WHAT THE TASK ASKS
Leave the pictures out and write out exactly the lines from the top of the entries through the line containing "THE SOFTWARE IS".

DATA SECTION
━━━

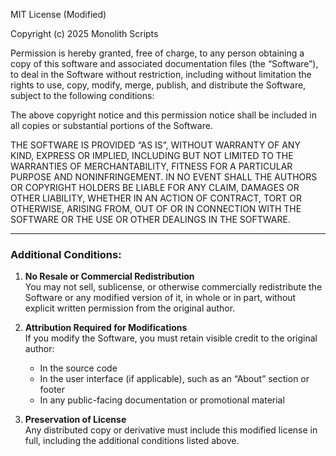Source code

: MIT License (Modified)

Copyright (c) 2025 Monolith Scripts

Permission is hereby granted, free of charge, to any person obtaining a copy
of this software and associated documentation files (the “Software”), to deal
in the Software without restriction, including without limitation the rights
to use, copy, modify, merge, publish, and distribute the Software, subject to
the following conditions:

The above copyright notice and this permission notice shall be included in all
copies or substantial portions of the Software.

THE SOFTWARE IS PROVIDED “AS IS”, WITHOUT WARRANTY OF ANY KIND, EXPRESS OR
IMPLIED, INCLUDING BUT NOT LIMITED TO THE WARRANTIES OF MERCHANTABILITY,
FITNESS FOR A PARTICULAR PURPOSE AND NONINFRINGEMENT. IN NO EVENT SHALL THE
AUTHORS OR COPYRIGHT HOLDERS BE LIABLE FOR ANY CLAIM, DAMAGES OR OTHER
LIABILITY, WHETHER IN AN ACTION OF CONTRACT, TORT OR OTHERWISE, ARISING FROM,
OUT OF OR IN CONNECTION WITH THE SOFTWARE OR THE USE OR OTHER DEALINGS IN THE
SOFTWARE.

---

### Additional Conditions:

1. **No Resale or Commercial Redistribution**  
   You may not sell, sublicense, or otherwise commercially redistribute the Software or any modified version of it, in whole or in part, without explicit written permission from the original author.

2. **Attribution Required for Modifications**  
   If you modify the Software, you must retain visible credit to the original author:

   - In the source code
   - In the user interface (if applicable), such as an “About” section or footer
   - In any public-facing documentation or promotional material

3. **Preservation of License**  
   Any distributed copy or derivative must include this modified license in full, including the additional conditions listed above.
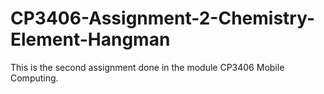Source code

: # CP3406-Assignment-2-Chemistry-Element-Hangman

This is the second assignment done in the module CP3406 Mobile Computing.
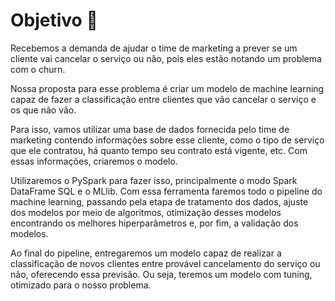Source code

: # Objetivo 🎯

Recebemos a demanda de ajudar o time de marketing a prever se um cliente vai cancelar o serviço ou não, pois eles estão notando um problema com o churn.

Nossa proposta para esse problema é criar um modelo de machine learning capaz de fazer a classificação entre clientes que vão cancelar o serviço e os que não vão.

Para isso, vamos utilizar uma base de dados fornecida pelo time de marketing contendo informações sobre esse cliente, como o tipo de serviço que ele contratou, há quanto tempo seu contrato está vigente, etc. Com essas informações, criaremos o modelo.

Utilizaremos o PySpark para fazer isso, principalmente o modo Spark DataFrame SQL e o MLlib. Com essa ferramenta faremos todo o pipeline do machine learning, passando pela etapa de tratamento dos dados, ajuste dos modelos por meio de algoritmos, otimização desses modelos encontrando os melhores hiperparâmetros e, por fim, a validação dos modelos.

Ao final do pipeline, entregaremos um modelo capaz de realizar a classificação de novos clientes entre provável cancelamento do serviço ou não, oferecendo essa previsão. Ou seja, teremos um modelo com tuning, otimizado para o nosso problema.

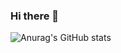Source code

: ### Hi there 👋

![Anurag's GitHub stats](https://github-readme-stats.vercel.app/api?username=chosule&show_icons=true&theme=radical)
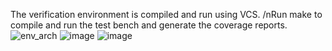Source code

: The verification environment is compiled and run using VCS.
/nRun make to compile and run the test bench and generate the coverage reports.
![env_arch](https://github.com/user-attachments/assets/080b1473-33d1-4030-9990-05648a63267d)
![image](https://github.com/user-attachments/assets/2019d044-029d-4fd2-a672-9e7b1a1a6b37)
![image](https://github.com/user-attachments/assets/290a69ea-24b6-46c4-946f-040afe7b8c59)
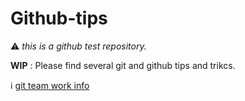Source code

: # Github-tips

 :warning: *this is a github test repository.*

 __WIP__ : Please find several git and github tips and trikcs.

:information_source: [git team work info](git-team-work.md)
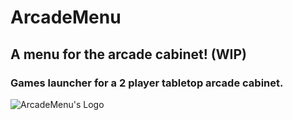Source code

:# ArcadeMenu

## A menu for the arcade cabinet! (WIP)

### Games launcher for a 2 player tabletop arcade cabinet.

![ArcadeMenu's Logo]([[https://drive.google.com/u/2/uc?id=13nnptwkgJsC91L23ukyNQT9cRit1PhuH&export=download](https://lh3.googleusercontent.com/u/2/drive-viewer/AFDK6gNeM3H01oMp_Ot33hqK46DsHYUutkLTwe4u5HdmaymG9KUYedC1r4fzQ7N4Nj3NuOJXCPQQ9vsjrgIOCsD77mZKq0lnnA=w2560-h1321)] "logo")
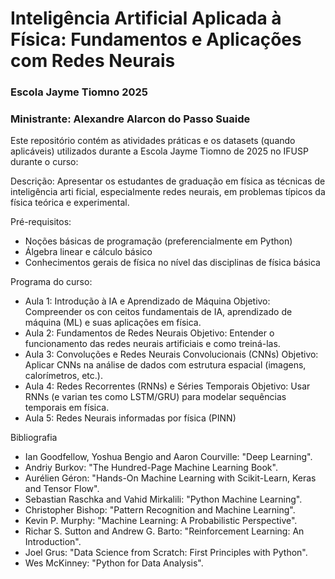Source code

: 
# Inteligência Artificial Aplicada à Física: Fundamentos e Aplicações com Redes Neurais
### Escola Jayme Tiomno 2025
### Ministrante: Alexandre Alarcon do Passo Suaide

Este repositório contém as atividades práticas e os datasets (quando aplicáveis) utilizados durante a Escola Jayme Tiomno de 2025 no IFUSP durante o curso:

Descrição: Apresentar os estudantes de graduação em física as técnicas de inteligência arti ficial, especialmente redes neurais, em problemas típicos da física teórica e experimental.

Pré-requisitos:
- Noções básicas de programação (preferencialmente em Python)
- Álgebra linear e cálculo básico
- Conhecimentos gerais de física no nível das disciplinas de física básica

Programa do curso:
- Aula 1: Introdução à IA e Aprendizado de Máquina Objetivo: Compreender os con ceitos fundamentais de IA, aprendizado de máquina (ML) e suas aplicações em física. 
- Aula 2: Fundamentos de Redes Neurais Objetivo: Entender o funcionamento das redes neurais artificiais e como treiná-las. 
- Aula 3: Convoluções e Redes Neurais Convolucionais (CNNs) Objetivo: Aplicar CNNs na análise de dados com estrutura espacial (imagens, calorímetros, etc.). 
- Aula 4: Redes Recorrentes (RNNs) e Séries Temporais Objetivo: Usar RNNs (e varian tes como LSTM/GRU) para modelar sequências temporais em física.
- Aula 5: Redes Neurais informadas por física (PINN)

Bibliografia
- Ian Goodfellow, Yoshua Bengio and Aaron Courville: "Deep Learning".
- Andriy Burkov: "The Hundred-Page Machine Learning Book".
- Aurélien Géron: "Hands-On Machine Learning with Scikit-Learn, Keras and Tensor Flow".
- Sebastian Raschka and Vahid Mirkalili: "Python Machine Learning".
- Christopher Bishop: "Pattern Recognition and Machine Learning".
- Kevin P. Murphy: "Machine Learning: A Probabilistic Perspective".
- Richar S. Sutton and Andrew G. Barto: "Reinforcement Learning: An Introduction".
- Joel Grus: "Data Science from Scratch: First Principles with Python".
- Wes McKinney: "Python for Data Analysis".
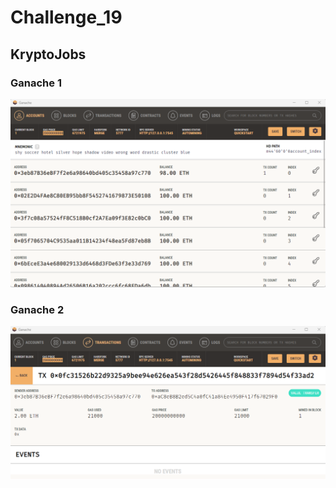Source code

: # Challenge_19
## KryptoJobs
### Ganache 1 
![Ganache Image 1](Ganache_image_1.png)
### Ganache 2 
![Ganache Image 2](Ganache_image_2.png)



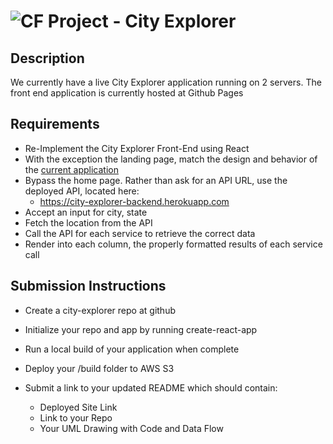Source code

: ![CF](http://i.imgur.com/7v5ASc8.png) Project - City Explorer
====================================================================

## Description
We currently have a live City Explorer application running on 2 servers. The front end application is currently hosted at Github Pages

## Requirements
* Re-Implement the City Explorer Front-End using React
* With the exception the landing page, match the design and behavior of the [current application](https://codefellows.github.io/city_explorer/)
* Bypass the home page. Rather than ask for an API URL, use the deployed API, located here:
    * https://city-explorer-backend.herokuapp.com
* Accept an input for city, state
* Fetch the location from the API
* Call the API for each service to retrieve the correct data
* Render into each column, the properly formatted results of each service call

## Submission Instructions
* Create a city-explorer repo at github
* Initialize your repo and app by running create-react-app
* Run a local build of your application when complete
* Deploy your /build folder to AWS S3

* Submit a link to your updated README which should contain:
    * Deployed Site Link
    * Link to your Repo
    * Your UML Drawing with Code and Data Flow


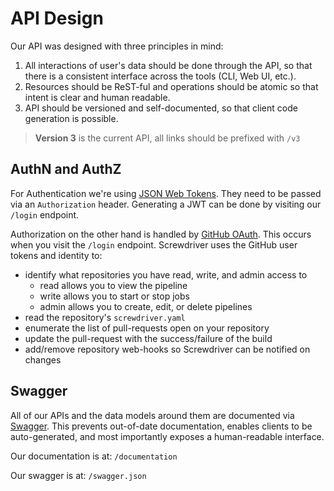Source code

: # API Design

Our API was designed with three principles in mind:

1. All interactions of user's data should be done through the API, so that
there is a consistent interface across the tools (CLI, Web UI, etc.).
1. Resources should be ReST-ful and operations should be atomic so that intent
is clear and human readable.
1. API should be versioned and self-documented, so that client code generation
is possible.

> **Version 3** is the current API, all links should be prefixed with `/v3`

## AuthN and AuthZ

For Authentication we're using [JSON Web Tokens]. They need to be passed via
an `Authorization` header. Generating a JWT can be done by visiting our
`/login` endpoint.

Authorization on the other hand is handled by [GitHub OAuth]. This occurs when
you visit the `/login` endpoint. Screwdriver uses the GitHub user tokens
and identity to:

 - identify what repositories you have read, write, and admin access to
     - read allows you to view the pipeline
     - write allows you to start or stop jobs
     - admin allows you to create, edit, or delete pipelines
 - read the repository's `screwdriver.yaml`
 - enumerate the list of pull-requests open on your repository
 - update the pull-request with the success/failure of the build
 - add/remove repository web-hooks so Screwdriver can be notified on changes

## Swagger

All of our APIs and the data models around them are documented via [Swagger].
This prevents out-of-date documentation, enables clients to be
auto-generated, and most importantly exposes a human-readable interface.

Our documentation is at: `/documentation`

Our swagger is at: `/swagger.json`

[JSON Web Tokens]: http://jwt.io
[GitHub OAuth]: https://developer.github.com/v3/oauth/
[Swagger]: http://swagger.io/
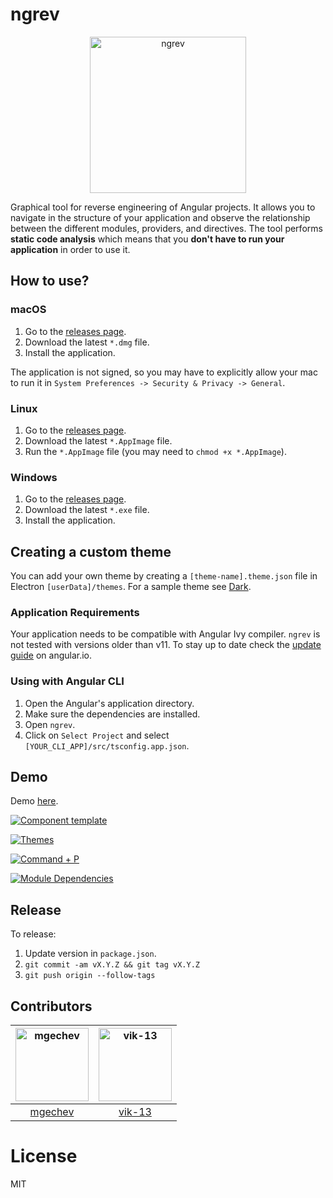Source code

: # ngrev

<p align="center">
  <img src="https://raw.githubusercontent.com/mgechev/ngrev/master/src/assets/icons/favicon.512x512.png" alt="ngrev" width="250">
</p>

Graphical tool for reverse engineering of Angular projects. It allows you to navigate in the structure of your application and observe the relationship between the different modules, providers, and directives. The tool performs **static code analysis** which means that you **don't have to run your application** in order to use it.

## How to use?

### macOS

1.  Go to the [releases page](https://github.com/mgechev/ngrev/releases).
2.  Download the latest `*.dmg` file.
3.  Install the application.

The application is not signed, so you may have to explicitly allow your mac to run it in `System Preferences -> Security & Privacy -> General`.

### Linux

1.  Go to the [releases page](https://github.com/mgechev/ngrev/releases).
2.  Download the latest `*.AppImage` file.
3.  Run the `*.AppImage` file (you may need to `chmod +x *.AppImage`).

### Windows

1.  Go to the [releases page](https://github.com/mgechev/ngrev/releases).
2.  Download the latest `*.exe` file.
3.  Install the application.

## Creating a custom theme

You can add your own theme by creating a `[theme-name].theme.json` file in Electron `[userData]/themes`. For a sample theme see [Dark](https://github.com/mgechev/ngrev/blob/master/app/dark.theme.json).

### Application Requirements

Your application needs to be compatible with Angular Ivy compiler. `ngrev` is not tested with versions older than v11. To stay up to date check the [update guide](https://angular.io/guide/updating) on angular.io.

### Using with Angular CLI

1.  Open the Angular's application directory.
2.  Make sure the dependencies are installed.
3.  Open `ngrev`.
4.  Click on `Select Project` and select `[YOUR_CLI_APP]/src/tsconfig.app.json`.

## Demo

Demo [here](https://www.youtube.com/watch?v=sKdsxdeLWjM).

<a href="https://raw.githubusercontent.com/mgechev/ngrev/master/assets/1.png" target="_blank"><img src="https://raw.githubusercontent.com/mgechev/ngrev/master/assets/1.png" alt="Component template"/></a>

<a href="https://raw.githubusercontent.com/mgechev/ngrev/master/assets/2.png" target="_blank"><img src="https://raw.githubusercontent.com/mgechev/ngrev/master/assets/2.png" alt="Themes"></a>

<a href="https://raw.githubusercontent.com/mgechev/ngrev/master/assets/3.png" target="_blank"><img src="https://raw.githubusercontent.com/mgechev/ngrev/master/assets/3.png" alt="Command + P"></a>

<a href="https://raw.githubusercontent.com/mgechev/ngrev/master/assets/4.png" target="_blank"><img src="https://raw.githubusercontent.com/mgechev/ngrev/master/assets/4.png" alt="Module Dependencies"></a>

## Release

To release:

1. Update version in `package.json`.
2. `git commit -am vX.Y.Z && git tag vX.Y.Z`
3. `git push origin --follow-tags`

## Contributors

[<img alt="mgechev" src="https://avatars1.githubusercontent.com/u/455023?v=4&s=117" width="117">](https://github.com/mgechev) |[<img alt="vik-13" src="https://avatars3.githubusercontent.com/u/1905584?v=4&s=117" width="117">](https://github.com/vik-13) |
:---: |:---: |
[mgechev](https://github.com/mgechev) |[vik-13](https://github.com/vik-13) |

# License

MIT
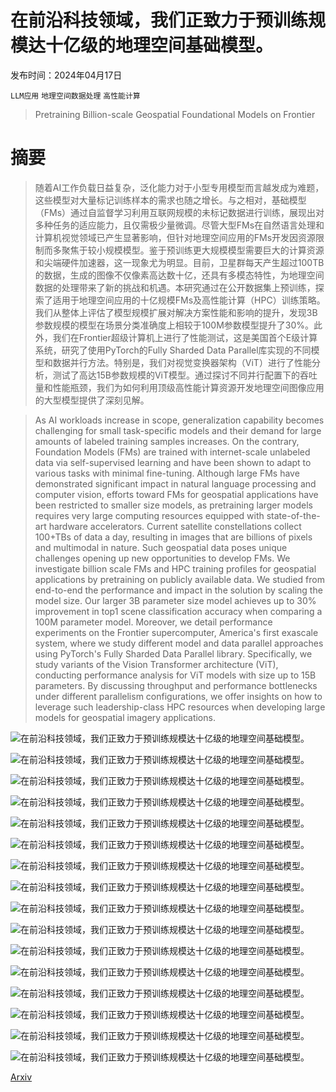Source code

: # 在前沿科技领域，我们正致力于预训练规模达十亿级的地理空间基础模型。

发布时间：2024年04月17日

`LLM应用` `地理空间数据处理` `高性能计算`

> Pretraining Billion-scale Geospatial Foundational Models on Frontier

# 摘要

> 随着AI工作负载日益复杂，泛化能力对于小型专用模型而言越发成为难题，这些模型对大量标记训练样本的需求也随之增长。与之相对，基础模型（FMs）通过自监督学习利用互联网规模的未标记数据进行训练，展现出对多种任务的适应能力，且仅需极少量微调。尽管大型FMs在自然语言处理和计算机视觉领域已产生显著影响，但针对地理空间应用的FMs开发因资源限制而多聚焦于较小规模模型。鉴于预训练更大规模模型需要巨大的计算资源和尖端硬件加速器，这一现象尤为明显。目前，卫星群每天产生超过100TB的数据，生成的图像不仅像素高达数十亿，还具有多模态特性，为地理空间数据的处理带来了新的挑战和机遇。本研究通过在公开数据集上预训练，探索了适用于地理空间应用的十亿规模FMs及高性能计算（HPC）训练策略。我们从整体上评估了模型规模扩展对解决方案性能和影响的提升，发现3B参数规模的模型在场景分类准确度上相较于100M参数模型提升了30%。此外，我们在Frontier超级计算机上进行了性能测试，这是美国首个E级计算系统，研究了使用PyTorch的Fully Sharded Data Parallel库实现的不同模型和数据并行方法。特别是，我们对视觉变换器架构（ViT）进行了性能分析，测试了高达15B参数规模的ViT模型。通过探讨不同并行配置下的吞吐量和性能瓶颈，我们为如何利用顶级高性能计算资源开发地理空间图像应用的大型模型提供了深刻见解。

> As AI workloads increase in scope, generalization capability becomes challenging for small task-specific models and their demand for large amounts of labeled training samples increases. On the contrary, Foundation Models (FMs) are trained with internet-scale unlabeled data via self-supervised learning and have been shown to adapt to various tasks with minimal fine-tuning. Although large FMs have demonstrated significant impact in natural language processing and computer vision, efforts toward FMs for geospatial applications have been restricted to smaller size models, as pretraining larger models requires very large computing resources equipped with state-of-the-art hardware accelerators. Current satellite constellations collect 100+TBs of data a day, resulting in images that are billions of pixels and multimodal in nature. Such geospatial data poses unique challenges opening up new opportunities to develop FMs. We investigate billion scale FMs and HPC training profiles for geospatial applications by pretraining on publicly available data. We studied from end-to-end the performance and impact in the solution by scaling the model size. Our larger 3B parameter size model achieves up to 30% improvement in top1 scene classification accuracy when comparing a 100M parameter model. Moreover, we detail performance experiments on the Frontier supercomputer, America's first exascale system, where we study different model and data parallel approaches using PyTorch's Fully Sharded Data Parallel library. Specifically, we study variants of the Vision Transformer architecture (ViT), conducting performance analysis for ViT models with size up to 15B parameters. By discussing throughput and performance bottlenecks under different parallelism configurations, we offer insights on how to leverage such leadership-class HPC resources when developing large models for geospatial imagery applications.

![在前沿科技领域，我们正致力于预训练规模达十亿级的地理空间基础模型。](../../../paper_images/2404.11706/perf_io.png)

![在前沿科技领域，我们正致力于预训练规模达十亿级的地理空间基础模型。](../../../paper_images/2404.11706/perf_configs.png)

![在前沿科技领域，我们正致力于预训练规模达十亿级的地理空间基础模型。](../../../paper_images/2404.11706/perf_base.png)

![在前沿科技领域，我们正致力于预训练规模达十亿级的地理空间基础模型。](../../../paper_images/2404.11706/perf_huge.png)

![在前沿科技领域，我们正致力于预训练规模达十亿级的地理空间基础模型。](../../../paper_images/2404.11706/perf_giant.png)

![在前沿科技领域，我们正致力于预训练规模达十亿级的地理空间基础模型。](../../../paper_images/2404.11706/perf_enormous.png)

![在前沿科技领域，我们正致力于预训练规模达十亿级的地理空间基础模型。](../../../paper_images/2404.11706/mem_full_1G.png)

![在前沿科技领域，我们正致力于预训练规模达十亿级的地理空间基础模型。](../../../paper_images/2404.11706/perf_mem_act_1G.png)

![在前沿科技领域，我们正致力于预训练规模达十亿级的地理空间基础模型。](../../../paper_images/2404.11706/perf_5B.png)

![在前沿科技领域，我们正致力于预训练规模达十亿级的地理空间基础模型。](../../../paper_images/2404.11706/perf_15B.png)

![在前沿科技领域，我们正致力于预训练规模达十亿级的地理空间基础模型。](../../../paper_images/2404.11706/perf_mem_act_NG.png)

![在前沿科技领域，我们正致力于预训练规模达十亿级的地理空间基础模型。](../../../paper_images/2404.11706/power_vit_5b.png)

![在前沿科技领域，我们正致力于预训练规模达十亿级的地理空间基础模型。](../../../paper_images/2404.11706/mem_full_NG.png)

![在前沿科技领域，我们正致力于预训练规模达十亿级的地理空间基础模型。](../../../paper_images/2404.11706/train_loss.png)

![在前沿科技领域，我们正致力于预训练规模达十亿级的地理空间基础模型。](../../../paper_images/2404.11706/linprob_test_acc1.png)

![在前沿科技领域，我们正致力于预训练规模达十亿级的地理空间基础模型。](../../../paper_images/2404.11706/linprob_test_acc5.png)

[Arxiv](https://arxiv.org/abs/2404.11706)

━━━

RESPONSE AREA
Source code

: MIT License (Modified)

Copyright (c) 2025 Monolith Scripts

Permission is hereby granted, free of charge, to any person obtaining a copy
of this software and associated documentation files (the “Software”), to deal
in the Software without restriction, including without limitation the rights
to use, copy, modify, merge, publish, and distribute the Software, subject to
the following conditions:

The above copyright notice and this permission notice shall be included in all
copies or substantial portions of the Software.

THE SOFTWARE IS PROVIDED “AS IS”, WITHOUT WARRANTY OF ANY KIND, EXPRESS OR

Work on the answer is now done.